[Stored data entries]
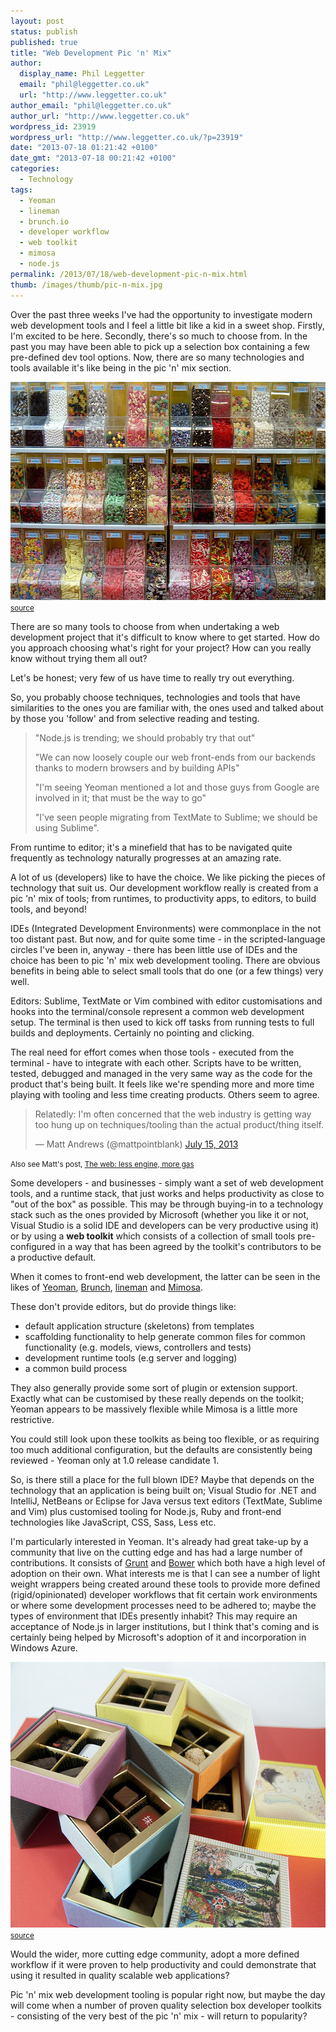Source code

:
 ```yaml
---
layout: post
status: publish
published: true
title: "Web Development Pic 'n' Mix"
author:
  display_name: Phil Leggetter
  email: "phil@leggetter.co.uk"
  url: "http://www.leggetter.co.uk"
author_email: "phil@leggetter.co.uk"
author_url: "http://www.leggetter.co.uk"
wordpress_id: 23919
wordpress_url: "http://www.leggetter.co.uk/?p=23919"
date: "2013-07-18 01:21:42 +0100"
date_gmt: "2013-07-18 00:21:42 +0100"
categories:
  - Technology
tags:
  - Yeoman
  - lineman
  - brunch.io
  - developer workflow
  - web toolkit
  - mimosa
  - node.js
permalink: /2013/07/18/web-development-pic-n-mix.html
thumb: /images/thumb/pic-n-mix.jpg
---
```


<p>Over the past three weeks I've had the opportunity to investigate modern web development tools and I feel a little bit like a kid in a sweet shop. Firstly, I'm excited to be here. Secondly, there's so much to choose from. In the past you may have been able to pick up a selection box containing a few pre-defined dev tool options. Now, there are so many technologies and tools available it's like being in the pic 'n' mix section.</p>

<p><img src="/wp-content/uploads/2013/07/pic-n-mix.jpg" alt="pic-n-mix" width="640" height="349" class="aligncenter size-full wp-image-23921" /><br />
<small><a href="http://www.flickr.com/photos/20989733@N00/61985179/">source</a></small></p>
<p>There are so many tools to choose from when undertaking a web development project that it's difficult to know where to get started. How do you approach choosing what's right for your project? How can you really know without trying them all out?</p>
<p>Let's be honest; very few of us have time to really try out everything.</p>
<p>So, you probably choose techniques, technologies and tools that have similarities to the ones you are familiar with, the ones used and talked about by those you 'follow' and from selective reading and testing.</p>
<blockquote>
<p>"Node.js is trending; we should probably try that out"</p>
<p>"We can now loosely couple our web front-ends from our backends thanks to modern browsers and by building APIs"</p>
<p>"I'm seeing Yeoman mentioned a lot and those guys from Google are involved in it; that must be the way to go"</p>
<p>"I've seen people migrating from TextMate to Sublime; we should be using Sublime".</p>
</blockquote>
<p>From runtime to editor; it's a minefield that has to be navigated quite frequently as technology naturally progresses at an amazing rate.</p>
<p>A lot of us (developers) like to have the choice. We like picking the pieces of technology that suit us. Our development workflow really is created from a pic 'n' mix of tools; from runtimes, to productivity apps, to editors, to build tools, and beyond!</p>
<p>IDEs (Integrated Development Environments) were commonplace in the not too distant past. But now, and for quite some time - in the scripted-language circles I've been in, anyway - there has been little use of IDEs and the choice has been to pic 'n' mix web development tooling. There are obvious benefits in being able to select small tools that do one (or a few things) very well.</p>
<p>Editors: Sublime, TextMate or Vim combined with editor customisations and hooks into the terminal/console represent a common web development setup. The terminal is then used to kick off tasks from running tests to full builds and deployments. Certainly no pointing and clicking.</p>
<p>The real need for effort comes when those tools - executed from the terminal - have to integrate with each other. Scripts have to be written, tested, debugged and managed in the very same way as the code for the product that's being built. It feels like we're spending more and more time playing with tooling and less time creating products. Others seem to agree.</p>
<blockquote class="twitter-tweet"><p>Relatedly: I&#39;m often concerned that the web industry is getting way too hung up on techniques/tooling than the actual product/thing itself.</p>
<p>&mdash; Matt Andrews (@mattpointblank) <a href="https://twitter.com/mattpointblank/statuses/356899458384019456">July 15, 2013</a></p></blockquote>
<p><script async src="//platform.twitter.com/widgets.js" charset="utf-8"></script></p>
<p><small>Also see Matt's post, <a href="http://www.threechords.org/blog/the-web-less-engine-more-gas/">The web: less engine, more gas</a></small></p>
<p>Some developers - and businesses - simply want a set of web development tools, and a runtime stack, that just works and helps productivity as close to "out of the box" as possible. This may be through buying-in to a technology stack such as the ones provided by Microsoft (whether you like it or not, Visual Studio is a solid IDE and developers can be very productive using it) or by using a <strong>web toolkit</strong> which consists of a collection of small tools pre-configured in a way that has been agreed by the toolkit's contributors to be a productive default.</p>
<p>When it comes to front-end web development, the latter can be seen in the likes of <a href="http://yeoman.io">Yeoman</a>, <a href="http://brunch.io/">Brunch</a>, <a href="https://github.com/testdouble/lineman">lineman</a> and <a href="http://mimosajs.com/">Mimosa</a>.</p>
<p>These don't provide editors, but do provide things like:</p>
<ul>
<li>default application structure (skeletons) from templates</li>
<li>scaffolding functionality to help generate common files for common functionality (e.g. models, views, controllers and tests)</li>
<li>development runtime tools (e.g server and logging)</li>
<li>a common build process</li>
</ul>
<p>They also generally provide some sort of plugin or extension support. Exactly what can be customised by these really depends on the toolkit; Yeoman appears to be massively flexible while Mimosa is a little more restrictive.</p>
<p>You could still look upon these toolkits as being too flexible, or as requiring too much additional configuration, but the defaults are consistently being reviewed - Yeoman only at 1.0 release candidate 1.</p>
<p>So, is there still a place for the full blown IDE? Maybe that depends on the technology that an application is being built on; Visual Studio for .NET and IntelliJ, NetBeans or Eclipse for Java versus text editors (TextMate, Sublime and Vim) plus customised tooling for Node.js, Ruby and front-end technologies like JavaScript, CSS, Sass, Less etc.</p>
<p>I'm particularly interested in Yeoman. It's already had great take-up by a community that live on the cutting edge and has had a large number of contributions. It consists of <a href="gruntjs.com">Grunt</a> and <a href="http://bower.io/">Bower</a> which both have a high level of adoption on their own. What interests me is that I can see a number of light weight wrappers being created around these tools to provide more defined (rigid/opinionated) developer workflows that fit certain work environments or where some development processes need to be adhered to; maybe the types of environment that IDEs presently inhabit? This may require an acceptance of Node.js in larger institutions, but I think that's coming and is certainly being helped by Microsoft's adoption of it and incorporation in Windows Azure.</p>
<p><img src="/wp-content/uploads/2013/07/selection-box.jpg" alt="selection-box" width="640" height="425" class="aligncenter size-full wp-image-23924" /><br />
<small><a href="http://www.flickr.com/photos/skrb/5984295645/sizes/z/in/photostream/">source</a></small></p>
<p>Would the wider, more cutting edge community, adopt a more defined workflow if it were proven to help productivity and could demonstrate that using it resulted in quality scalable web applications?</p>
<p>Pic 'n' mix web development tooling is popular right now, but maybe the day will come when a number of proven quality selection box developer toolkits - consisting of the very best of the pic 'n' mix - will return to popularity?</p>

The problem: All lines with the word "class" need to be copied from the data above.

Response below:
<p><img src="/wp-content/uploads/2013/07/pic-n-mix.jpg" alt="pic-n-mix" width="640" height="349" class="aligncenter size-full wp-image-23921" /><br />
<blockquote class="twitter-tweet"><p>Relatedly: I&#39;m often concerned that the web industry is getting way too hung up on techniques/tooling than the actual product/thing itself.</p>
<p><img src="/wp-content/uploads/2013/07/selection-box.jpg" alt="selection-box" width="640" height="425" class="aligncenter size-full wp-image-23924" /><br />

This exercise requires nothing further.